Trotz des starken Anstiegs der Anleiherenditen ist es den Unternehmen bislang gelungen, die Auswirkungen des höheren Zinsaufwands hinauszuzögern, indem sie die Refinanzierung ihrer Schulden aufschoben – in der Hoffnung, dass sich die Zinssätze auf einem niedrigeren Niveau normalisieren werden. Die Verzögerung machte sich besonders im Rating-Sektor bemerkbar. So meldete Moody’s für 2022 einen Rückgang des Emissionsvolumens um 40 % gegenüber 2021. Je länger die Unternehmen jedoch ihre Umschuldung hinauszögern, desto grösser ist das ausstehende Schuldenvolumen, das kurzfristig refinanziert werden muss, und desto stärker wirken sich die höheren Kreditkosten aus. Die folgende Grafik zeigt, dass das Volumen der in den nächsten drei Jahren fällig werdenden Schulden von US-Unternehmen seit 2021 stark gestiegen ist.

Abbildung 3: Ausstehende Schulden, die in den nächsten drei Jahren fällig werden ($bn)

Quelle: S&P Global, Seilern Investment Management Ltd.

Die höheren Zinssätze haben also gerade erst begonnen, sich auf die Finanzen von Unternehmen weltweit auszuwirken. Dies dürfte sich in den nächsten Jahren beschleunigen, denn die Unternehmen refinanzieren einen immer grösseren Anteil ihrer Schulden zu aktuellen Zinssätzen. Da die Zinsaufwendungen durchschnittlich 12 % des Betriebsergebnisses[1] der Unternehmen im S&P 500 ausmachen, dürften die meisten Unternehmen in der Lage sein, höhere Zinsen zu verkraften. In den kommenden Monaten und Jahren werden die steigenden Kreditkosten jedoch das Gewinnwachstum der Unternehmen beeinträchtigen und sie zu teilweise schwierigen Entscheidungen zwingen. Einige werden es vorziehen, ihr Fremdkapital zu reduzieren, um ihre Gewinne zu schützen. Dies könnte jedoch ihre Fähigkeit einschränken, in ihr Unternehmen zu reinvestieren. Andere werden ihre Schulden – je nach Höhe der Zinssätze – lieber refinanzieren und dafür eine niedrigere Nettogewinnmarge in Kauf nehmen. Keines dieser Ergebnisse erscheint sonderlich attraktiv.
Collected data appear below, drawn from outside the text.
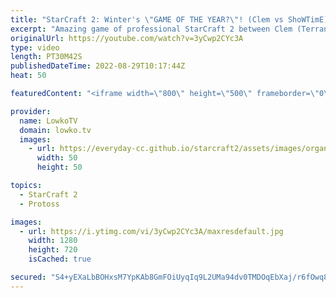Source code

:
 ```yaml
---
title: "StarCraft 2: Winter's \"GAME OF THE YEAR?\"! (Clem vs ShoWTimE)"
excerpt: "Amazing game of professional StarCraft 2 between Clem (Terran) and ShoWTimE (Protoss). In this match we watch two players constantly trying to outsmart and outpace the opponent, by attacking in as many different areas all at once.  Support my work on Patreon: https://www.patreon.com/lowkotv Become a"
originalUrl: https://youtube.com/watch?v=3yCwp2CYc3A
type: video
length: PT30M42S
publishedDateTime: 2022-08-29T10:17:44Z
heat: 50

featuredContent: "<iframe width=\"800\" height=\"500\" frameborder=\"0\" src=\"https://www.youtube.com/embed/3yCwp2CYc3A\" allow=\"accelerometer; autoplay; encrypted-media; gyroscope; picture-in-picture\" allowfullscreen></iframe>"

provider:
  name: LowkoTV
  domain: lowko.tv
  images:
    - url: https://everyday-cc.github.io/starcraft2/assets/images/organizations/lowko.tv-50x50.jpg
      width: 50
      height: 50

topics:
  - StarCraft 2
  - Protoss

images:
  - url: https://i.ytimg.com/vi/3yCwp2CYc3A/maxresdefault.jpg
    width: 1280
    height: 720
    isCached: true

secured: "S4+yEXaLbBOHxsM7YpKAb8GmFOiUyqIq9L2UMa94dv0TMDOqEbXaj/r6fOwq8isvFyslQCvHHJEgbn91wP460VRBs884H4d6uoGXLgQ9KZapFNI0Q5BxD1VhJQ9D00Z+oLn9W9ySWqmK0x9YDjkPXE732CURPXPWt5im4R54k9RlfCMC3CWNF3Ax8Dn0oRbjOttfoZGUxHNQLturhQbTO2IzVrVTGZUpnJoyYpyo58qco6+x5VMuP18HANnJYPQxNzpy5qZnY4hRwAK+4Nbt9MMtDN41y+HG21StrW1oxyI583GboIIbqS4efMdObg2CQCBd6tVGscnwrJwxG9+0DHGps9Pv3zhYlvd32nybx2seEsf9yWGi1/gkV8ROAE2MIqPtV1mGaSwbbWpImGvEjWyHwUEBUSapf21Qp1ZT56k=;7AkOg+lHnbT1OLE+65vI6g=="
---
```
Glücklicherweise haben die Unternehmen, in die wir investieren, nicht dieses Problem, weil eine unserer wichtigsten goldenen Regeln besagt, dass Quality Growth Unternehmen eine starke Bilanz mit wenig oder gar keiner Verschuldung haben sollen. Dies ist die einzige Regel, für die wir einen festen quantitativen Schwellenwert haben. Wir verkaufen jedes Unternehmen, das diesen Schwellenwert überschreitet. Ablesen lässt sich dies am Verhältnis der Nettoverschuldung zum EBITDA der Fonds, das derzeit zwischen -0,2x (Seilern World Growth) und +0,3x (Seilern Europa) liegt. Mit anderen Worten: Das durchschnittliche Quality Growth Unternehmen in unseren Fonds ist nicht fremdfinanziert, weshalb seine Cashflows nicht von steigenden Zinsen beeinflusst werden. Anleger in Quality Growth Unternehmen sind daher vor höheren Kreditkosten geschützt, sollten die Zinssätze „länger höher“ bleiben.

C. Massin,

31. Oktober 2023


1https://www.bostonfed.org/publications/current-policy-perspectives/2023/interest-expenses-coverage-ratio-and-firm-distress.aspx

2Quelle: FactSet, Seilern Investment Management Ltd.